Conrad’s visit had me contemplative and as I tied my shoes, I recalled the changes in our lives over the last five years. Elianna finishing school, marrying, and heading to seminary. Griffey and I moving to another church in the area when he was called to a new pastorate. Getting used to the new dentist who had taken over when Dr. Reeves retired. I still hadn’t quite found my niche in the new church. I missed being in the same church as my friend, Emily, and the women’s Bible study group. I even missed my babies in the nursery.
But, there was no doubt God had called Griffey to this church. After the turmoil they’d been through, the people needed a pastor to love them and help them heal, and Griffey fit the bill. I still wondered what I was to do. Maybe Conrad’s visit shouldn’t have surprised me. I hadn’t done much for God, nothing of any significance, since arriving at the new congregation.
The phone began to ring, so I grabbed my purse and sprinted down the stairs and answered it.
“Hello?” I struggled to control my breathing.
“Is this Addy Townsend?” The female voice on the other end came through stiffly professional.
Bad news? Had Elianna been in an accident? My stomach knotted. “Yes?”
“Ms. Townsend, is your father Grant Reegan of Friendsville, Florida?”
“Yes.” I hesitated.
The woman sighed. “I’m relieved to locate you. My name is Amy Cottrell. We have your father here at Clearwater Memorial Hospital. He’s suffered a stroke. It’s rather serious. You are needed here.”
I sucked in a breath and plopped onto the couch. “Umm, ma’am, you understand I’m in Tennessee.”
“Yes, Ms. Townsend—you are listed as next of kin.”
I looked up to find Griffey’s questioning gaze on me.
I covered the phone’s mouthpiece. “It’s my dad; he’s had a stroke.”
Griffey joined me on the couch, sliding close and slipping an arm around my shoulders. My mind scrambled. What could I do?
“Be the blessing,” a voice whispered loudly.
My head jerked toward Griffey. “Did you say something?”

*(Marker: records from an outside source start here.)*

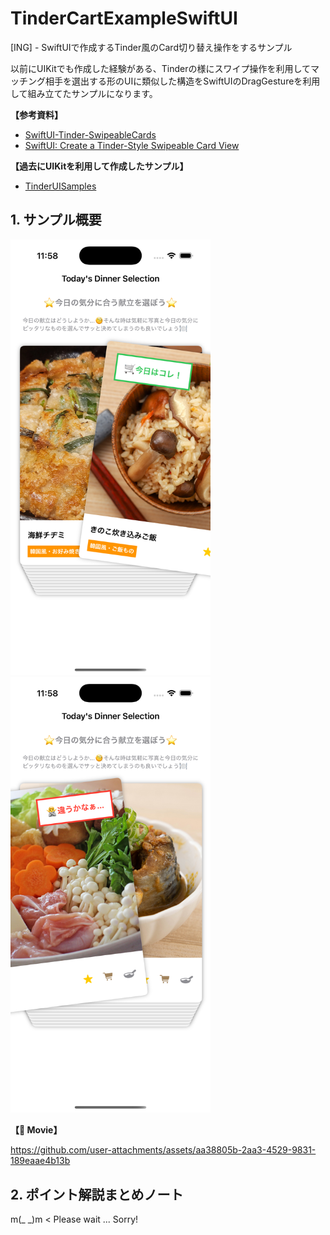 # TinderCartExampleSwiftUI
[ING] - SwiftUIで作成するTinder風のCard切り替え操作をするサンプル

以前にUIKitでも作成した経験がある、Tinderの様にスワイプ操作を利用してマッチング相手を選出する形のUIに類似した構造をSwiftUIのDragGestureを利用して組み立てたサンプルになります。

__【参考資料】__

- [SwiftUI-Tinder-SwipeableCards](https://github.com/bbaars/SwiftUI-Tinder-SwipeableCards)
- [SwiftUI: Create a Tinder-Style Swipeable Card View](https://betterprogramming.pub/swiftui-create-a-tinder-style-swipeable-card-view-283e257cb102)

__【過去にUIKitを利用して作成したサンプル】__

- [TinderUISamples](https://github.com/fumiyasac/TinderUISamples)

## 1. サンプル概要

<img src="./images/tinder_cart_example1.png" width="320"> <img src="./images/tinder_cart_example2.png" width="320">

__【🎥 Movie】__

https://github.com/user-attachments/assets/aa38805b-2aa3-4529-9831-189eaae4b13b

## 2. ポイント解説まとめノート

m(_ _)m < Please wait ... Sorry!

His brow knitted. “No, honey.”
Suddenly my mind cleared, and I knew what I had to do. “I will be there as soon as I can make arrangements.” I jotted down the hospital information and then ended the call.
Griffey was already scanning for plane tickets online, and I called Dr. Bennett to tell him I needed Wednesday and Thursday off.
“I’ve found tickets for tomorrow morning. Should I order two?” Griffey sat with his fingers poised above the laptop keyboard.
“No, I’ll just go and check things out.” I tried to sound more confident than I felt. I chewed my thumbnail.
“You’re sure? Because I can arrange to go with you.”
“You’ve got responsibilities here.”
Maybe this was the reason Conrad had visited again and urged me. This was my opportunity to step up to the plate. I could do this.